SIAM News Blog
SIAM News
Print

COVID-19: Models, Mathematics, and Myths

By Padmanabhan Seshaiyer, Anuj Mubayi, and Ross MaClean

All models are wrong, but some are useful.” In this quote, British statistician George E.P. Box suggests that while models attempt to predict the performance of certain phenomena, they are subject to limits that may prevent them from representing the true behavior. For example, researchers have introduced mathematical models of varying complexity over the past several months to capture different aspects of COVID-19’s dynamics, with limited to no implications for healthcare decision-makers. Why is this the case? We believe that several myths surround mathematical models that attempt to address COVID-19, and we share them here.

Myths Pertaining to Epidemiological Rates

The nonlinear dynamical models associated with disease spread are contingent upon multiple mechanisms, such as daily infection rates (which in turn depend on contact rates) and daily recovery rates. These factors are extremely dependent on the average contact rate, which varies daily based on the implementation of non-pharmaceutical interventions (like social distancing, lockdown, and facemasks). Due to the drastic changes in these variables over time, it is often impossible for researchers to truly estimate and capture these rates with precision. Moreover, the epidemic curve can only flatten if the recovery rate becomes larger than the models’ infection/transmission rate. One could thus say that disease dynamics depend heavily on transmission heterogeneities, which are often driven by demography, social behavior (e.g., mixing and movement behaviors), and interventions. Many studies have emphasized disease-related implications based on the basic reproduction number, \(R_0\), which results when one linearizes the system that is associated with the model in question. This linearization dilutes the role of heterogeneities and is therefore only effective for short-term prediction.

Myths About Flattening the Curve

While many people believe that “flattening the curve” is the best way to slow the spread of coronavirus, one must also account for this method’s impact on the healthcare system capacity — something that even the most sophisticated COVID-19 models tend to ignore. It is likewise valuable to recognize that simpler models can sometimes provide just as much—if not more—insight into healthcare capacity needs as sophisticated models. Consider the following back-of-the-envelope Fermi calculation, which is an effective pedagogical approach that was introduced by physicist Enrico Fermi. This method is characterized by neglecting to present all of the information that one would supposedly need to solve a given problem, which would be difficult to explain with more specialized methods [1].

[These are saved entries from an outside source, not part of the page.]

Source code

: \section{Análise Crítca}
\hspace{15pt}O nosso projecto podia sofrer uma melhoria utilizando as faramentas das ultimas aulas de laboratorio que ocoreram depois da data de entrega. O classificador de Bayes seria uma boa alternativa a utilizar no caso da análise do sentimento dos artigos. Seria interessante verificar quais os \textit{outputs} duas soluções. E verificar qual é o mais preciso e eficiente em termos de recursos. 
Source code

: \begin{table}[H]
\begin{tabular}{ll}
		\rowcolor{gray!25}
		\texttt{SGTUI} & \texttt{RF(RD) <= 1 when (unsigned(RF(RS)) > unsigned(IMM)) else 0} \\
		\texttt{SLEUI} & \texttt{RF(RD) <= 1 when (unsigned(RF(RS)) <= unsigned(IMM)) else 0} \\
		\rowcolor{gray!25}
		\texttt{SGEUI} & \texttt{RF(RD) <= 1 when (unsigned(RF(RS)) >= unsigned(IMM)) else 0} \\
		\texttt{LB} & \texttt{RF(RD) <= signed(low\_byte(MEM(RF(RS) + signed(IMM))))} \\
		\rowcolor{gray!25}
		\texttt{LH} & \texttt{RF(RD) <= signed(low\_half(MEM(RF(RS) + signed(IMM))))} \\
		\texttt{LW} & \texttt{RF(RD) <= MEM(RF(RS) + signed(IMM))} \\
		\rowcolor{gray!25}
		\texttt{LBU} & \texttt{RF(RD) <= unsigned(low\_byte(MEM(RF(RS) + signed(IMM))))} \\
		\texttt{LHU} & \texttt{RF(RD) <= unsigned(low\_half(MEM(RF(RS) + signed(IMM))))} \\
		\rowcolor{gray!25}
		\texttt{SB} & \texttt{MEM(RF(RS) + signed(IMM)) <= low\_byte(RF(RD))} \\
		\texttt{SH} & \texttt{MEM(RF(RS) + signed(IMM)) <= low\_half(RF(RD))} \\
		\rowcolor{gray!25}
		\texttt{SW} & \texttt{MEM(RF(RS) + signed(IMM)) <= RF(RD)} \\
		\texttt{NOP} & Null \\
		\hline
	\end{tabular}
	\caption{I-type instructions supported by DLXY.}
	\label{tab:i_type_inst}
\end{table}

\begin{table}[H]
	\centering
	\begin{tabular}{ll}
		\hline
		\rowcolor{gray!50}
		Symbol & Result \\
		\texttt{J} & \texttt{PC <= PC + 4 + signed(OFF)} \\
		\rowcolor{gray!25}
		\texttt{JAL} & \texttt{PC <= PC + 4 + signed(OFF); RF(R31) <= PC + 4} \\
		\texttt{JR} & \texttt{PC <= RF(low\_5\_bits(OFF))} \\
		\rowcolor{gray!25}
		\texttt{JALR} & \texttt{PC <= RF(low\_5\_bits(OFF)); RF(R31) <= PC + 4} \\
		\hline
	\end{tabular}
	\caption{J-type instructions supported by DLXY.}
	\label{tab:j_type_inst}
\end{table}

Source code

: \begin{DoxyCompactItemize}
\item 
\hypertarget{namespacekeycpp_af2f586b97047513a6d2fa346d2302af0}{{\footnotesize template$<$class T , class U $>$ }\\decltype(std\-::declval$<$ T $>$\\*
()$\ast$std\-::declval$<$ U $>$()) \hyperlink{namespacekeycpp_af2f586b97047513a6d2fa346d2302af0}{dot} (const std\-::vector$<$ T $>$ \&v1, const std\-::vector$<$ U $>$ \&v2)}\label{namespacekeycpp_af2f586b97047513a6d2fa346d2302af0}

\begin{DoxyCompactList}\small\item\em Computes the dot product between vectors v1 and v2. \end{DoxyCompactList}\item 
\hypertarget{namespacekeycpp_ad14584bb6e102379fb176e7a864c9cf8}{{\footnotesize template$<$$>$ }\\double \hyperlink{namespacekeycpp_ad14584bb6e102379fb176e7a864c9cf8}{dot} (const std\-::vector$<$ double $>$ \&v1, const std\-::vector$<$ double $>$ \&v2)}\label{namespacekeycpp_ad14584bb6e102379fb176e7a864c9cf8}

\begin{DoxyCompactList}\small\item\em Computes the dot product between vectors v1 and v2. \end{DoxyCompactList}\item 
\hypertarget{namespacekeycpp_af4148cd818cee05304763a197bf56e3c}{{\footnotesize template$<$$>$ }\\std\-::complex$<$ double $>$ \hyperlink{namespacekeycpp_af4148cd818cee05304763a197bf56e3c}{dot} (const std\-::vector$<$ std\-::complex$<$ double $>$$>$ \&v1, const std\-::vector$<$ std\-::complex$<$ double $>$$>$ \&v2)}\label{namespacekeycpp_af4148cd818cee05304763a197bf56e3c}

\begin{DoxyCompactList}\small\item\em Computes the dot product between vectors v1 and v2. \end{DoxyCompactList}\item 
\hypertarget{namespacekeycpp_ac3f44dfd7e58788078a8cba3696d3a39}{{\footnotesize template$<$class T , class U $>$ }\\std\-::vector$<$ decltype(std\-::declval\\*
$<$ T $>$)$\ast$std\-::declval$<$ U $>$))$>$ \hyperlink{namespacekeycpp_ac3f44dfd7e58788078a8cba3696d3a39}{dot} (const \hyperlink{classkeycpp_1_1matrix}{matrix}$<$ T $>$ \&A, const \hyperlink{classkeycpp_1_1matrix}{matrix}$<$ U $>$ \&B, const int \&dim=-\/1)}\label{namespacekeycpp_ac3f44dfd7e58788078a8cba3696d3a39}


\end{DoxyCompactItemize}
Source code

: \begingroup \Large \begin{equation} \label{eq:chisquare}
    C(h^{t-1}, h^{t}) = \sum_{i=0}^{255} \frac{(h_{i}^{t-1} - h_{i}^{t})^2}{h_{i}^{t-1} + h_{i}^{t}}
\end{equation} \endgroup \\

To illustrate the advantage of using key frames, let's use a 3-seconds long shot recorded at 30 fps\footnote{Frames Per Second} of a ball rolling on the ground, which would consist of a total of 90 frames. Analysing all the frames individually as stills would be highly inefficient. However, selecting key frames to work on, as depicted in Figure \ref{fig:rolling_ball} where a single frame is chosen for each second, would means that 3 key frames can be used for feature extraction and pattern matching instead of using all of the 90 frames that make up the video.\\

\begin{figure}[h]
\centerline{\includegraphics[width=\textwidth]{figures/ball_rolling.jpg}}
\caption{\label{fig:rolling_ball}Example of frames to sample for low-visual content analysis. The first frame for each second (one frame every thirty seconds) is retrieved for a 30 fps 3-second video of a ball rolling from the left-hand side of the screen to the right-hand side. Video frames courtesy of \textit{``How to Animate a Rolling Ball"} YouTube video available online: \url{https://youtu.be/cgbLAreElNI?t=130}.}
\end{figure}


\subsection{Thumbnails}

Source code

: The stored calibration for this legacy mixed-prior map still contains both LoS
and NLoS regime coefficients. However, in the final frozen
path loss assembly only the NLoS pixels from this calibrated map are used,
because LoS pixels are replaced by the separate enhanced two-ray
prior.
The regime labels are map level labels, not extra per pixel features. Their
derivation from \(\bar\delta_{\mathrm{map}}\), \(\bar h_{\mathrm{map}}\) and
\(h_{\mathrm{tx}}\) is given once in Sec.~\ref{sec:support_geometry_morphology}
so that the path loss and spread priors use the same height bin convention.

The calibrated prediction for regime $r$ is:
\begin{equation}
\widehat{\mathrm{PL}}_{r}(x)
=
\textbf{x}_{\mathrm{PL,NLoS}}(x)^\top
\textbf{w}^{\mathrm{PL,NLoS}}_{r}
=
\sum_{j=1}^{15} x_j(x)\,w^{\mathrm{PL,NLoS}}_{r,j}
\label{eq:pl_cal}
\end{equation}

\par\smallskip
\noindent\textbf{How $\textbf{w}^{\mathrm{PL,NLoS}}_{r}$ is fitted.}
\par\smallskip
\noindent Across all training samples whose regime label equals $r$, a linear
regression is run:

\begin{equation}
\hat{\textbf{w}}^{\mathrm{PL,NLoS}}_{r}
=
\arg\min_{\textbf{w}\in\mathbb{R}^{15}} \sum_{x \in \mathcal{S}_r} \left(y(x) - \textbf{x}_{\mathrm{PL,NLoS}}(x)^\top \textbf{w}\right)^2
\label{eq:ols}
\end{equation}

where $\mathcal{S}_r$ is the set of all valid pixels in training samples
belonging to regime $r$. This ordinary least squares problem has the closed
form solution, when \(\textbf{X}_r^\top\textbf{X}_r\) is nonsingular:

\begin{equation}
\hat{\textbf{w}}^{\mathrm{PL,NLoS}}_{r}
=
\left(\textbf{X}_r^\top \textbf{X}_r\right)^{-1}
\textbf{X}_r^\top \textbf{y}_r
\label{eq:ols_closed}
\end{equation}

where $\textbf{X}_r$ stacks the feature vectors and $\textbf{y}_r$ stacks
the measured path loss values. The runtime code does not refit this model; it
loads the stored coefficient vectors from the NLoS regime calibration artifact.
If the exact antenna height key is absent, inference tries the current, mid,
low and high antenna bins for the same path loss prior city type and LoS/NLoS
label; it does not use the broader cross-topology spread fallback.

On average, we are experiencing about \(200{,}000\) new cases of COVID-19 in the U.S. each day. Roughly 20 percent of acute patients (\(40{,}000\) individuals) are hospitalized daily [6]. On average, a COVID-19 patient remains in the hospital for around two weeks (\(14\) days) [5]; for all acute admitted patients, this calculation equals about \(600{,}000\) hospital patient days. Given that there are approximately \(6{,}000\) hospitals in the U.S., each hospital must have roughly \(100\) beds fully available for acute COVID-19 patients. In 2018, the pre-COVID-19 occupancy rates for U.S. hospitals were around 65 percent. If we project similar numbers and consider that there are about \(900{,}000\) beds available in the \(6{,}000\) U.S., hospitals, this yields about \(50\) beds per hospital for COVID-19 patients — which is about half the number of beds that are actually needed.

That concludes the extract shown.